Saved data entries
*** Begin section ***

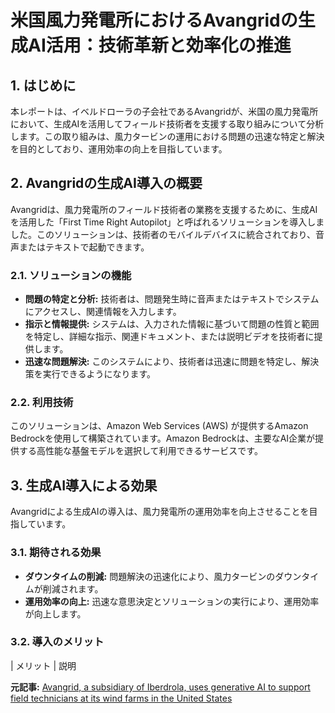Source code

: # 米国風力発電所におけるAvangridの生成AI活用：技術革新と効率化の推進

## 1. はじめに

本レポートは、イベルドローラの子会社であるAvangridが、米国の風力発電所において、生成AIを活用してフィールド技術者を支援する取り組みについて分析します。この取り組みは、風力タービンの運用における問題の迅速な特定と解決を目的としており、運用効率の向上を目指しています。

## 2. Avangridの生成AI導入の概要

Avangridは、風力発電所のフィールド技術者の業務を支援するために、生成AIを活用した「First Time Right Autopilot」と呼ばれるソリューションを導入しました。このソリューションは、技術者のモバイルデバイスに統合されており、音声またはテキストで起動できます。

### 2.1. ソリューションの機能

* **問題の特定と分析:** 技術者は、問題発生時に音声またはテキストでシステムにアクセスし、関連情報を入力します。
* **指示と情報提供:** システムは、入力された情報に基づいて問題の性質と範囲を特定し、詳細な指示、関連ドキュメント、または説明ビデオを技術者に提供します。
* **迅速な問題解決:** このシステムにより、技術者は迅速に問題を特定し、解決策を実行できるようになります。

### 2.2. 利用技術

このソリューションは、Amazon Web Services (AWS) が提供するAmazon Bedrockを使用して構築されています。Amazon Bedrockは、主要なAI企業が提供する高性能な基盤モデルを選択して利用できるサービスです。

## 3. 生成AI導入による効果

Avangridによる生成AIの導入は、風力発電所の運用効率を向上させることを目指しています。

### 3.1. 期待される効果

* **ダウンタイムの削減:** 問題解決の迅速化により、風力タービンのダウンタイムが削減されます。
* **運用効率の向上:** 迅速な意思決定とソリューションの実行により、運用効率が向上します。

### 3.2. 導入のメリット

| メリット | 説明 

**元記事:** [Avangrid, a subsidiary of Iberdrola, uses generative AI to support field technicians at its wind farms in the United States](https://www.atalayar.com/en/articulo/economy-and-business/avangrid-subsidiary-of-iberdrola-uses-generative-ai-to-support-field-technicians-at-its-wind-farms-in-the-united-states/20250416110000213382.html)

*** End section ***
*** Begin section ***

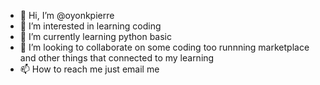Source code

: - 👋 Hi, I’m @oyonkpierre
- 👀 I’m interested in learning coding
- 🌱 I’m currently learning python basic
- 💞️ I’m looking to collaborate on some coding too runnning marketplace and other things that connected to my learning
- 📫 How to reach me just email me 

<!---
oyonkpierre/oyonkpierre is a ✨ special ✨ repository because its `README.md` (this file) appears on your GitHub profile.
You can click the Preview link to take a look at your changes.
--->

*** End section ***
*** Begin section ***

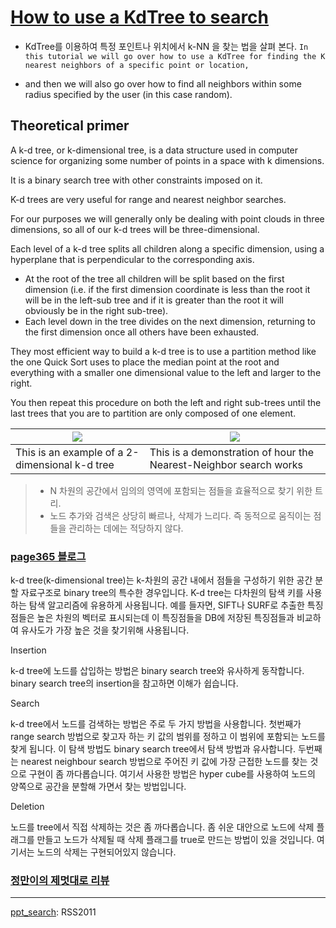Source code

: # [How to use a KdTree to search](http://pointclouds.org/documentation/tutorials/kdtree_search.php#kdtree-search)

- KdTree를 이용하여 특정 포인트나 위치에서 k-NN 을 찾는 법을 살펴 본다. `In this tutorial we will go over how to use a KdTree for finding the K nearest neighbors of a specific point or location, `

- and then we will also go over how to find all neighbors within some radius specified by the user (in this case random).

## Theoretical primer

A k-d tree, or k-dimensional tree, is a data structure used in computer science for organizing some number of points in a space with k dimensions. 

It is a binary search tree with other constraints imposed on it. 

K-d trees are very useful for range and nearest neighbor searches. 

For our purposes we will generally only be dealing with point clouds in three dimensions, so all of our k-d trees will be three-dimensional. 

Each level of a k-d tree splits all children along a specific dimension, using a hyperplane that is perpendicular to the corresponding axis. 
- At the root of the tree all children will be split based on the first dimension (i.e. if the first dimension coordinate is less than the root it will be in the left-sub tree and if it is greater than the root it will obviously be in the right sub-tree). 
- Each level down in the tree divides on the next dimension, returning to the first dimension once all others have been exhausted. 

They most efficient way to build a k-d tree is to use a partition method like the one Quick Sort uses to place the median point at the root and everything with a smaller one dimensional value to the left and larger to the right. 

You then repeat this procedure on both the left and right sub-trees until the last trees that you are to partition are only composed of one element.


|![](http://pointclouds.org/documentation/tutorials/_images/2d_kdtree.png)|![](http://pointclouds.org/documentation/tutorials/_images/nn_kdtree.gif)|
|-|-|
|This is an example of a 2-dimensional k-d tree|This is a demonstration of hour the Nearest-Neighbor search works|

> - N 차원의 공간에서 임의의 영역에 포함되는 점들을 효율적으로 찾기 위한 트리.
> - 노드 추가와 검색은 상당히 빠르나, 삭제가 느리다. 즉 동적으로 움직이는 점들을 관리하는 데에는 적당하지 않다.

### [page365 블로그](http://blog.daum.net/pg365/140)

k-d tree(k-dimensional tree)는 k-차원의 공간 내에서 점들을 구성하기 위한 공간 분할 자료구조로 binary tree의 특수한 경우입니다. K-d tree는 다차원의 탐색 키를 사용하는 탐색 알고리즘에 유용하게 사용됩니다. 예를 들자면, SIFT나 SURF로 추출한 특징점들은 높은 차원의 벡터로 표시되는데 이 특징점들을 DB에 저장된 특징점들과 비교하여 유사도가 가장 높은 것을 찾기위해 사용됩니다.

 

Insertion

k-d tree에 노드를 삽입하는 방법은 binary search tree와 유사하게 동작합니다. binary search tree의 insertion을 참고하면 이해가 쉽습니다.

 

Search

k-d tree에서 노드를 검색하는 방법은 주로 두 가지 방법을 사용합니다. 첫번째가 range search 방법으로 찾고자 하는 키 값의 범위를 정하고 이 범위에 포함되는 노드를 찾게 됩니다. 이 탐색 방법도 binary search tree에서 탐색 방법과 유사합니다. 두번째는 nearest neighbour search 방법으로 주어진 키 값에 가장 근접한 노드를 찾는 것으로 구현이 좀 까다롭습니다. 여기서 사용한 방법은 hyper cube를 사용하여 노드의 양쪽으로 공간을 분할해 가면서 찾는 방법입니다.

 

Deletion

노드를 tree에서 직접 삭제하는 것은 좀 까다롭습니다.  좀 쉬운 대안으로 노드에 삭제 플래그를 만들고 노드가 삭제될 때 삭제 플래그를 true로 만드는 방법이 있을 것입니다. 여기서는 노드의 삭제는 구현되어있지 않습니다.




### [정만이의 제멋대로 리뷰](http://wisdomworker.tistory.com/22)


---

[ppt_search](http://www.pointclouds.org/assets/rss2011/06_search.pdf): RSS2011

*** End section ***

Out of the records above, pull the lines that include the word "oyonkpierre".

: - 👋 Hi, I’m @oyonkpierre
oyonkpierre/oyonkpierre is a ✨ special ✨ repository because its `README.md` (this file) appears on your GitHub profile.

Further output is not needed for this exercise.